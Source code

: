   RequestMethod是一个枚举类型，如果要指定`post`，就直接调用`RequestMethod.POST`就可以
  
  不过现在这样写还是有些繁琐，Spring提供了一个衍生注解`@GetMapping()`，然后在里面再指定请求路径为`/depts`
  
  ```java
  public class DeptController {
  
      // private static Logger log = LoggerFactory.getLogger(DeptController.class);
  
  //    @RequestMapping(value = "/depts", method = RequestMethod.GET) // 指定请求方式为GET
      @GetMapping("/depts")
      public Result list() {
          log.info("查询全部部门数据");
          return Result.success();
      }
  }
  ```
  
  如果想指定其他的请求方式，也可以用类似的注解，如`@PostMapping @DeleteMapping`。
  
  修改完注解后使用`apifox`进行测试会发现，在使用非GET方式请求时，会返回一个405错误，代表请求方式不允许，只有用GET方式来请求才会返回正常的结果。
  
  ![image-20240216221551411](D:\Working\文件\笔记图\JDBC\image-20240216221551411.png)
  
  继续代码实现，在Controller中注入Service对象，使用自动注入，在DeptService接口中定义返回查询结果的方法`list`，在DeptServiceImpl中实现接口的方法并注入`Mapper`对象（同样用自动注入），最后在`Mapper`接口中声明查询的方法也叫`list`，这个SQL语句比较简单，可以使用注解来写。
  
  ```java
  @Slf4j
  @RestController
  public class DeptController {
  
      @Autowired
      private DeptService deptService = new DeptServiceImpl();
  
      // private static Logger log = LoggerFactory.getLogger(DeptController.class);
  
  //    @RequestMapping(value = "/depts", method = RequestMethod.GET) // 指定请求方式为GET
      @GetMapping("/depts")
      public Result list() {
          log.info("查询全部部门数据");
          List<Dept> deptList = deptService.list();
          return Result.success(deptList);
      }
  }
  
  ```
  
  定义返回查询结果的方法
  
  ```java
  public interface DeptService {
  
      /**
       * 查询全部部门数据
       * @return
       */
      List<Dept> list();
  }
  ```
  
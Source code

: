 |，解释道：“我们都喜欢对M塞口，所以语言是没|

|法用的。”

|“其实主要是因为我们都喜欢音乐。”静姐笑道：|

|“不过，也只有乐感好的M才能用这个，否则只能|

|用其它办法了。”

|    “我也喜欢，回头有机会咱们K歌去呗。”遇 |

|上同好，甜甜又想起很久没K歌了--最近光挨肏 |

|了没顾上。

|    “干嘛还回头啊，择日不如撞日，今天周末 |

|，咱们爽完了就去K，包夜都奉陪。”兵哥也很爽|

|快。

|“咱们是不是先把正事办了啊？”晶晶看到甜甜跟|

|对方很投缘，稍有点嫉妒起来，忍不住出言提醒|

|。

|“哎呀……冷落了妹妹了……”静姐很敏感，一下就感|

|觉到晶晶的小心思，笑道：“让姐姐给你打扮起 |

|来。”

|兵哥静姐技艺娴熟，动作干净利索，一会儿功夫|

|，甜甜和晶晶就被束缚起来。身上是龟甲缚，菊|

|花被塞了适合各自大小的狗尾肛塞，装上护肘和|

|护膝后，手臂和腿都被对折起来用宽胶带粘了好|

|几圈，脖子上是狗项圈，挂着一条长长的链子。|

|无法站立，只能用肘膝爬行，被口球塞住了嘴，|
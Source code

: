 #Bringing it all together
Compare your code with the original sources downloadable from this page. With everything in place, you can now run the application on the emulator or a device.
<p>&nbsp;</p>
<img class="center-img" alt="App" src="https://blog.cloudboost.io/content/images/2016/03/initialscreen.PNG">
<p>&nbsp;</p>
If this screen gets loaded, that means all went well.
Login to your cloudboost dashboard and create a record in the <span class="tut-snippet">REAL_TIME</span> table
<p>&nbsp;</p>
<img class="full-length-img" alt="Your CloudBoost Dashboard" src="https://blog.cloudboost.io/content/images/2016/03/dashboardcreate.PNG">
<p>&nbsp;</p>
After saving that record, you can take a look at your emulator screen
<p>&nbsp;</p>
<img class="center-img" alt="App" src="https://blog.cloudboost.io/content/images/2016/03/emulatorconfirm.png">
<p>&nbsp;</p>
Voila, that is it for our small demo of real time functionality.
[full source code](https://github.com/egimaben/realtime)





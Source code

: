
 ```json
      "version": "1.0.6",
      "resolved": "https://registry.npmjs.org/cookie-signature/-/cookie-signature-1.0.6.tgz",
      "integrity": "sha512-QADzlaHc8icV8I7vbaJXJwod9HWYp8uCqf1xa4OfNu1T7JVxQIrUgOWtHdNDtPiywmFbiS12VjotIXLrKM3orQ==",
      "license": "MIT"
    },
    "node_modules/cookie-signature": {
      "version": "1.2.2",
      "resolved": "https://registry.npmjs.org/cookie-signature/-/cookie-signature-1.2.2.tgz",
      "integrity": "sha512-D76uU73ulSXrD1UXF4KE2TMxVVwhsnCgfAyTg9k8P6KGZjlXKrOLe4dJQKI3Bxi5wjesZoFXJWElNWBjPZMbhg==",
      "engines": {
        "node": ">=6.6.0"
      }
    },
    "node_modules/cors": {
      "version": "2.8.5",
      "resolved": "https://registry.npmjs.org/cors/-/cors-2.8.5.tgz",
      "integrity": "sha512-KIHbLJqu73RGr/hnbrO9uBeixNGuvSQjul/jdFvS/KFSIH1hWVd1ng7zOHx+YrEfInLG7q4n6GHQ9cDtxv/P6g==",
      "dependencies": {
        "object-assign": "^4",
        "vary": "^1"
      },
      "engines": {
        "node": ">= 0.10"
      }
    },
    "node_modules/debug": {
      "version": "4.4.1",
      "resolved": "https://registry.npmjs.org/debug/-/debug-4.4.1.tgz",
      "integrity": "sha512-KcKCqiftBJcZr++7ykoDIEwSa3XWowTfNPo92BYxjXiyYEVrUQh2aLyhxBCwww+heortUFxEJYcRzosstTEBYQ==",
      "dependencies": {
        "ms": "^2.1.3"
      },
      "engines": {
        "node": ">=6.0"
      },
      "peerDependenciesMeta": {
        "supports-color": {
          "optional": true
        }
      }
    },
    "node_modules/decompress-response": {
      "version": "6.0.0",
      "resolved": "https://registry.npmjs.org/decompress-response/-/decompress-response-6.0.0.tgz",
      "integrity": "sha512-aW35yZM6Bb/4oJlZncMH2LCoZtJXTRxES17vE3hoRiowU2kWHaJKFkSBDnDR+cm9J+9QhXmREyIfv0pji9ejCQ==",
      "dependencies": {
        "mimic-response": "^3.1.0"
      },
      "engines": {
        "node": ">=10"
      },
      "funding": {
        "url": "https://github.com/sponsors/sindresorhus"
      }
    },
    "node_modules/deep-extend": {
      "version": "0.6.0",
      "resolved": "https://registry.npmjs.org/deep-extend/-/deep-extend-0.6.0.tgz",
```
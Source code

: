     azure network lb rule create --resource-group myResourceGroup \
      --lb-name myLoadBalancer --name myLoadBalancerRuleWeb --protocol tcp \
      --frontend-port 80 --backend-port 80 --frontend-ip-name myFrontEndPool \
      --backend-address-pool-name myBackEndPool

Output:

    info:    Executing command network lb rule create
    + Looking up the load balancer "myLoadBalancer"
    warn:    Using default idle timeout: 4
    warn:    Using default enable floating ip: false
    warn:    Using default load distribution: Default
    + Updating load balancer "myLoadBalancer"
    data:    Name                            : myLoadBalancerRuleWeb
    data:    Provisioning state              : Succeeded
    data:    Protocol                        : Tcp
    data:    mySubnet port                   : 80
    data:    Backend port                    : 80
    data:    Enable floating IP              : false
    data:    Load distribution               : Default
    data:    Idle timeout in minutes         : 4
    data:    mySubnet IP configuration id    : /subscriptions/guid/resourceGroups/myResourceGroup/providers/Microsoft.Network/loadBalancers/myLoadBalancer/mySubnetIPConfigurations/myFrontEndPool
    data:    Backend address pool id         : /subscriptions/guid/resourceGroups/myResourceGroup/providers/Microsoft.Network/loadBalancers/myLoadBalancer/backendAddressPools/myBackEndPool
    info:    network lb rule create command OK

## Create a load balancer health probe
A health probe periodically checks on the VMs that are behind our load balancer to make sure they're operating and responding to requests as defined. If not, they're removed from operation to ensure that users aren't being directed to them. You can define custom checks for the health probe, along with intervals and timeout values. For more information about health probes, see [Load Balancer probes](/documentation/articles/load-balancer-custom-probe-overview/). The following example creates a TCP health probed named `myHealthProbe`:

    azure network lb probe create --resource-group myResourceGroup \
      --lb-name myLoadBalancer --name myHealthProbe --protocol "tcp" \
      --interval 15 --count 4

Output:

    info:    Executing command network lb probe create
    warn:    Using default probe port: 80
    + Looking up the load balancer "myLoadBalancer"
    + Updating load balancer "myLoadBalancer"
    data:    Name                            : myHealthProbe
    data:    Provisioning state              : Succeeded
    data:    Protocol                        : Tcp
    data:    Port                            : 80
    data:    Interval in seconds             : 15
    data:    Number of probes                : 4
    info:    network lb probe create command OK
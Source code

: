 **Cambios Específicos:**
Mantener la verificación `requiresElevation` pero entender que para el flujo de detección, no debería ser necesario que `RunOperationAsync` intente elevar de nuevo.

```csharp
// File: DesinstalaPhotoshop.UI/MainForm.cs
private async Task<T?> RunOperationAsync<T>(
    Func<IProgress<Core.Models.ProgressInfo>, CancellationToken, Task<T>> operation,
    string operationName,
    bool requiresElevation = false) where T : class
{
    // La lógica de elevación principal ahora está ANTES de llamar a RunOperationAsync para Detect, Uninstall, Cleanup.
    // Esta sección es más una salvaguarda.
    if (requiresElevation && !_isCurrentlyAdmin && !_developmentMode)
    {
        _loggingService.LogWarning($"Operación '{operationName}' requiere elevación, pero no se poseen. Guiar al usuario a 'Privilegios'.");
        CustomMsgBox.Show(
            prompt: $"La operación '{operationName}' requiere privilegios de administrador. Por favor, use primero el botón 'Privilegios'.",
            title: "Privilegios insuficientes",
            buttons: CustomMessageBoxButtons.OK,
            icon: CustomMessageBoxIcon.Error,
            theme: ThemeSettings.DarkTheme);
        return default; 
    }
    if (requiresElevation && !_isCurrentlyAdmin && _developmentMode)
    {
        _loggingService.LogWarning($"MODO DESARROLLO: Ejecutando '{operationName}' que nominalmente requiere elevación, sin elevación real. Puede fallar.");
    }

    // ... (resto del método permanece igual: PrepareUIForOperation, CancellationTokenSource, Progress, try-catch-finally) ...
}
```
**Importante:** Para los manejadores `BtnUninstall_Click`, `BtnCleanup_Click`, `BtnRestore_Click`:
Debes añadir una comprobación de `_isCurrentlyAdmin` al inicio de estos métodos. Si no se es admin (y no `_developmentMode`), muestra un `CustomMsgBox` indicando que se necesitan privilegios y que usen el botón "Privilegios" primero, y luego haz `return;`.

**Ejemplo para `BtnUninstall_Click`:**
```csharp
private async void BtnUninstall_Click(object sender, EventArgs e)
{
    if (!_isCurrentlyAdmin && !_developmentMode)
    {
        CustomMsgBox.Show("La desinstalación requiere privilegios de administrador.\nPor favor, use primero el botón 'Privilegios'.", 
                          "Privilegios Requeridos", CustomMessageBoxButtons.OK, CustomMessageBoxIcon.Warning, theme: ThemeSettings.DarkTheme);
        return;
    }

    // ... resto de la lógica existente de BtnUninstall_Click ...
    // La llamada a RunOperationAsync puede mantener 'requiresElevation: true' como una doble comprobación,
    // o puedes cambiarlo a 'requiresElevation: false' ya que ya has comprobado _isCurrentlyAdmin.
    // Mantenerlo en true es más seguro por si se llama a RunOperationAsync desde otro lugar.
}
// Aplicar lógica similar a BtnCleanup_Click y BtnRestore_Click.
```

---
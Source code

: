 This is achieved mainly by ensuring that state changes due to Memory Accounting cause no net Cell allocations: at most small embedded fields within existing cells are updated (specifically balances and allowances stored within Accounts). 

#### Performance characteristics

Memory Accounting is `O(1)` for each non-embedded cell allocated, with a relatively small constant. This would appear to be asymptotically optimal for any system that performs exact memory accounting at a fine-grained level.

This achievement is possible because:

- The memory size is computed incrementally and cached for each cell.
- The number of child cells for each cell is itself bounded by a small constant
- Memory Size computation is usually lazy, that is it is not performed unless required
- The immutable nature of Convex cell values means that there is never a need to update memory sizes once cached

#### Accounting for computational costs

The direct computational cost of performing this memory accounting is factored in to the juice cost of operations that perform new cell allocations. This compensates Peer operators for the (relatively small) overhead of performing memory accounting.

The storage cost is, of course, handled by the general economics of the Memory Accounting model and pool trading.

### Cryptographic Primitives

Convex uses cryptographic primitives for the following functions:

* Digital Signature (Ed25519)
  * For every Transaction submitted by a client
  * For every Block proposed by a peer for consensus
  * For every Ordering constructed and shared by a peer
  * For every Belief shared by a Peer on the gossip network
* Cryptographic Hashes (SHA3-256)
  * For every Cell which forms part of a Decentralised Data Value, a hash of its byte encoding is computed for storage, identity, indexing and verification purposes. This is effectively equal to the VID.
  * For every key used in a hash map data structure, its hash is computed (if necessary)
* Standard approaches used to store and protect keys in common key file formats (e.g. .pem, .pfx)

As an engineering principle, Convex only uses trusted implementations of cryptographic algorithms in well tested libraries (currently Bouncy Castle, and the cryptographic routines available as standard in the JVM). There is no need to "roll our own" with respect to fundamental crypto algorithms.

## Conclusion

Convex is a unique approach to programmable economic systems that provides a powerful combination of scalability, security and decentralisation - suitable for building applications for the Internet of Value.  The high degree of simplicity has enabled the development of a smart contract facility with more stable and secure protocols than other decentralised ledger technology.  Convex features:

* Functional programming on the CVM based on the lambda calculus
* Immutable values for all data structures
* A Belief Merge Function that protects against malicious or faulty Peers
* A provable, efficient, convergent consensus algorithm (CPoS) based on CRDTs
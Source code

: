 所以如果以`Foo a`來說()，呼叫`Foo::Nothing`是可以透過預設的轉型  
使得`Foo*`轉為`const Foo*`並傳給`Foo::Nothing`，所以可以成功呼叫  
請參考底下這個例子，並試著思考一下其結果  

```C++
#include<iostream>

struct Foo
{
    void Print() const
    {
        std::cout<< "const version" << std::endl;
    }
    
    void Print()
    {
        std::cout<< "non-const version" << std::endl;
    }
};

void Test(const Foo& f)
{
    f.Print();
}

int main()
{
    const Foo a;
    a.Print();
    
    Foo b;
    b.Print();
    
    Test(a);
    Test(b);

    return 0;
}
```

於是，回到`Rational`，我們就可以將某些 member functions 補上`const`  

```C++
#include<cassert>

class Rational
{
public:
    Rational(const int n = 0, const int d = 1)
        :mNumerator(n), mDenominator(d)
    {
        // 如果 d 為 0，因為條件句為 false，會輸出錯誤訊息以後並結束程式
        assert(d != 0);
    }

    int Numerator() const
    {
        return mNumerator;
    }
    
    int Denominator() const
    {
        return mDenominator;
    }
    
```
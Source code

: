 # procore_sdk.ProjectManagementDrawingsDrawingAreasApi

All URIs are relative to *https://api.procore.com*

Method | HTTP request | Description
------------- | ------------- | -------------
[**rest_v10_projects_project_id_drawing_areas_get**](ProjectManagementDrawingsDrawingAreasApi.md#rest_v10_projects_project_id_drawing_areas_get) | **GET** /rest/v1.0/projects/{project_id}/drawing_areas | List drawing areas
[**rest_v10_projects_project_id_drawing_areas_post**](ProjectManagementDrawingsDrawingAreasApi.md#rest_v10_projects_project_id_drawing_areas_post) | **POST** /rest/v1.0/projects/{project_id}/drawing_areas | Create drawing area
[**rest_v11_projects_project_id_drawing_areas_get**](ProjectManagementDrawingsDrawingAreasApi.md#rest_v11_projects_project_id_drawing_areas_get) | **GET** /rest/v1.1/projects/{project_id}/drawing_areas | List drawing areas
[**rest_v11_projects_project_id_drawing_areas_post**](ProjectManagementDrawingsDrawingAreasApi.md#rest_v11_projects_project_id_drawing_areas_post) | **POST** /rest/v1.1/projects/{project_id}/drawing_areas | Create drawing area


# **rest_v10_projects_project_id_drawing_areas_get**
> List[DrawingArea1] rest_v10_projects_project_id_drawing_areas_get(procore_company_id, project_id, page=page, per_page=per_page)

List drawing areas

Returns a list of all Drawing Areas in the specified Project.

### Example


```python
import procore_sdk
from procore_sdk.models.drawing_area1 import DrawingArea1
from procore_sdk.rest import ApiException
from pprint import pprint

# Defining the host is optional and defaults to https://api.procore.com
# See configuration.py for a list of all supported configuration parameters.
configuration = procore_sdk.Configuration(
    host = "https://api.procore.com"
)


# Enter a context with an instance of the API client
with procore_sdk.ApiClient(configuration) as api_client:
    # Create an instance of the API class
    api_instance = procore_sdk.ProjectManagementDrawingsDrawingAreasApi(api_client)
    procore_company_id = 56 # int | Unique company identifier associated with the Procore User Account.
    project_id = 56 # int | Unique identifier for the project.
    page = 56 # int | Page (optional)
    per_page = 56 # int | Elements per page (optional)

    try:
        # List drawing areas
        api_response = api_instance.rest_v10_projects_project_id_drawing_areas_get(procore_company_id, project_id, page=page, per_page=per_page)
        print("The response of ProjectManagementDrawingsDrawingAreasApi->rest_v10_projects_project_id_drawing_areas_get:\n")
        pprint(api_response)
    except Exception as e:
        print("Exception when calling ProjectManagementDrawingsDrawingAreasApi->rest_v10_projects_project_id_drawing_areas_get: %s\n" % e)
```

◇ ◇ ◇ ◇ ◇ ◇ ◇

> [WHAT IS BEING ASKED]: Within the data above, the span starting at the line containing "- The memory" and ending at the line containing "## Conclusion" is to be retyped exactly, with no other lines.

> [SOLUTION BELOW]:
- The memory size is computed incrementally and cached for each cell.
- The number of child cells for each cell is itself bounded by a small constant
- Memory Size computation is usually lazy, that is it is not performed unless required
- The immutable nature of Convex cell values means that there is never a need to update memory sizes once cached

#### Accounting for computational costs

The direct computational cost of performing this memory accounting is factored in to the juice cost of operations that perform new cell allocations. This compensates Peer operators for the (relatively small) overhead of performing memory accounting.

The storage cost is, of course, handled by the general economics of the Memory Accounting model and pool trading.

### Cryptographic Primitives

Convex uses cryptographic primitives for the following functions:

* Digital Signature (Ed25519)
  * For every Transaction submitted by a client
  * For every Block proposed by a peer for consensus
  * For every Ordering constructed and shared by a peer
  * For every Belief shared by a Peer on the gossip network
* Cryptographic Hashes (SHA3-256)
  * For every Cell which forms part of a Decentralised Data Value, a hash of its byte encoding is computed for storage, identity, indexing and verification purposes. This is effectively equal to the VID.
  * For every key used in a hash map data structure, its hash is computed (if necessary)
* Standard approaches used to store and protect keys in common key file formats (e.g. .pem, .pfx)

As an engineering principle, Convex only uses trusted implementations of cryptographic algorithms in well tested libraries (currently Bouncy Castle, and the cryptographic routines available as standard in the JVM). There is no need to "roll our own" with respect to fundamental crypto algorithms.

## Conclusion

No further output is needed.